_What you should do_:
Type out the full set of entries again, unchanged.

_Input records_:
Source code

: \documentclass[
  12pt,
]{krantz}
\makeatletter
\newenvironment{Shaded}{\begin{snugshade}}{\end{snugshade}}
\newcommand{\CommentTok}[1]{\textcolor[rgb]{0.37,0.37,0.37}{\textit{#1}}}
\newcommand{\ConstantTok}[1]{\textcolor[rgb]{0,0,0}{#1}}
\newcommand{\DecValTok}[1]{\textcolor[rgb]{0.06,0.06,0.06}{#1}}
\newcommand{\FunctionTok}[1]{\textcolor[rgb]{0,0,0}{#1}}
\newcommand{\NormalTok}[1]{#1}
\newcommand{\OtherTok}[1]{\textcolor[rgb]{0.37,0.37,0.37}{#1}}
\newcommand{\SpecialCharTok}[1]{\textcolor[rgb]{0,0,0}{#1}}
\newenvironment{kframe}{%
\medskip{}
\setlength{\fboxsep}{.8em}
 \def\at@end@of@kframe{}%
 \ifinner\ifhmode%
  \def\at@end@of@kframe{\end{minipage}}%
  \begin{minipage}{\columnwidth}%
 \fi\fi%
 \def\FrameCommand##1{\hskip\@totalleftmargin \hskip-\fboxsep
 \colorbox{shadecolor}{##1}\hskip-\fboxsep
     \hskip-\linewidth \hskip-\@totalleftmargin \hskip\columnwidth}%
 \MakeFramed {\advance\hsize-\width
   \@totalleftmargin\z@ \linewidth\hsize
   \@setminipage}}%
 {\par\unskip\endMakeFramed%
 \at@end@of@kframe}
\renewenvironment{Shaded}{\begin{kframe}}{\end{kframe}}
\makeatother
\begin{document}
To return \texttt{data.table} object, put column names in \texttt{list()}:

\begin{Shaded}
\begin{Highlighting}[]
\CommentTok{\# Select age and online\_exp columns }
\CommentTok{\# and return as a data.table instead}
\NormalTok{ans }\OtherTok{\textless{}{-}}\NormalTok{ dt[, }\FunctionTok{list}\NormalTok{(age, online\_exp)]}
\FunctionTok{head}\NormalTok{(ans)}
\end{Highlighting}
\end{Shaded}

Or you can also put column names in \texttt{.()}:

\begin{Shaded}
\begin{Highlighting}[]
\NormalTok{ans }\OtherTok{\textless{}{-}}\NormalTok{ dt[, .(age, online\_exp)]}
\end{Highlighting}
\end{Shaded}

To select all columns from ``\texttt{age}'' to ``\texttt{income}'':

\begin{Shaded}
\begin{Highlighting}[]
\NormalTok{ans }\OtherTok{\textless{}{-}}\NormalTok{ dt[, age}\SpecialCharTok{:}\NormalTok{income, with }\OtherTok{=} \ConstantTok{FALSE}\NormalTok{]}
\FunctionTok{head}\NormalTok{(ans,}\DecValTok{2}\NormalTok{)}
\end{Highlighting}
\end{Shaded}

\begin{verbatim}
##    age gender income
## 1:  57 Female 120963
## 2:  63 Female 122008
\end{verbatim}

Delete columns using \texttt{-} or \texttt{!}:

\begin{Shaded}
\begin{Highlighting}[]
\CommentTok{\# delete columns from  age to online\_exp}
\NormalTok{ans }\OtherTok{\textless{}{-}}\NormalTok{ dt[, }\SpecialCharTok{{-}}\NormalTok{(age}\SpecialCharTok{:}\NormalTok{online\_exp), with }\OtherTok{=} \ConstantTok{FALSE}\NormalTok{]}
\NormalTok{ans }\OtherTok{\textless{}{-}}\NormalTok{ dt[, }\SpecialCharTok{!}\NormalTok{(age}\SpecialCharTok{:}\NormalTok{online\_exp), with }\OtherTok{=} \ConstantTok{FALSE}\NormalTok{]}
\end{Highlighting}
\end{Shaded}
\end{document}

_Answer area_:
Source code

: \documentclass[
  12pt,
]{krantz}
\makeatletter
\newenvironment{Shaded}{\begin{snugshade}}{\end{snugshade}}
\newcommand{\CommentTok}[1]{\textcolor[rgb]{0.37,0.37,0.37}{\textit{#1}}}
\newcommand{\ConstantTok}[1]{\textcolor[rgb]{0,0,0}{#1}}
\newcommand{\DecValTok}[1]{\textcolor[rgb]{0.06,0.06,0.06}{#1}}
\newcommand{\FunctionTok}[1]{\textcolor[rgb]{0,0,0}{#1}}
\newcommand{\NormalTok}[1]{#1}
\newcommand{\OtherTok}[1]{\textcolor[rgb]{0.37,0.37,0.37}{#1}}
\newcommand{\SpecialCharTok}[1]{\textcolor[rgb]{0,0,0}{#1}}
\newenvironment{kframe}{%
\medskip{}
\setlength{\fboxsep}{.8em}
 \def\at@end@of@kframe{}%
 \ifinner\ifhmode%
  \def\at@end@of@kframe{\end{minipage}}%
  \begin{minipage}{\columnwidth}%
 \fi\fi%
 \def\FrameCommand##1{\hskip\@totalleftmargin \hskip-\fboxsep
 \colorbox{shadecolor}{##1}\hskip-\fboxsep
     \hskip-\linewidth \hskip-\@totalleftmargin \hskip\columnwidth}%
 \MakeFramed {\advance\hsize-\width
   \@totalleftmargin\z@ \linewidth\hsize
   \@setminipage}}%
 {\par\unskip\endMakeFramed%
 \at@end@of@kframe}
\renewenvironment{Shaded}{\begin{kframe}}{\end{kframe}}
\makeatother
\begin{document}
To return \texttt{data.table} object, put column names in \texttt{list()}:

\begin{Shaded}
\begin{Highlighting}[]
\CommentTok{\# Select age and online\_exp columns }
\CommentTok{\# and return as a data.table instead}
\NormalTok{ans }\OtherTok{\textless{}{-}}\NormalTok{ dt[, }\FunctionTok{list}\NormalTok{(age, online\_exp)]}
\FunctionTok{head}\NormalTok{(ans)}
\end{Highlighting}
\end{Shaded}

Or you can also put column names in \texttt{.()}:

\begin{Shaded}
\begin{Highlighting}[]
\NormalTok{ans }\OtherTok{\textless{}{-}}\NormalTok{ dt[, .(age, online\_exp)]}
\end{Highlighting}
\end{Shaded}

To select all columns from ``\texttt{age}'' to ``\texttt{income}'':

\begin{Shaded}
\begin{Highlighting}[]
\NormalTok{ans }\OtherTok{\textless{}{-}}\NormalTok{ dt[, age}\SpecialCharTok{:}\NormalTok{income, with }\OtherTok{=} \ConstantTok{FALSE}\NormalTok{]}
\FunctionTok{head}\NormalTok{(ans,}\DecValTok{2}\NormalTok{)}
\end{Highlighting}
\end{Shaded}

\begin{verbatim}
##    age gender income
## 1:  57 Female 120963
## 2:  63 Female 122008
\end{verbatim}

Delete columns using \texttt{-} or \texttt{!}:

\begin{Shaded}
\begin{Highlighting}[]
\CommentTok{\# delete columns from  age to online\_exp}
\NormalTok{ans }\OtherTok{\textless{}{-}}\NormalTok{ dt[, }\SpecialCharTok{{-}}\NormalTok{(age}\SpecialCharTok{:}\NormalTok{online\_exp), with }\OtherTok{=} \ConstantTok{FALSE}\NormalTok{]}
\NormalTok{ans }\OtherTok{\textless{}{-}}\NormalTok{ dt[, }\SpecialCharTok{!}\NormalTok{(age}\SpecialCharTok{:}\NormalTok{online\_exp), with }\OtherTok{=} \ConstantTok{FALSE}\NormalTok{]}
\end{Highlighting}
\end{Shaded}
\end{document}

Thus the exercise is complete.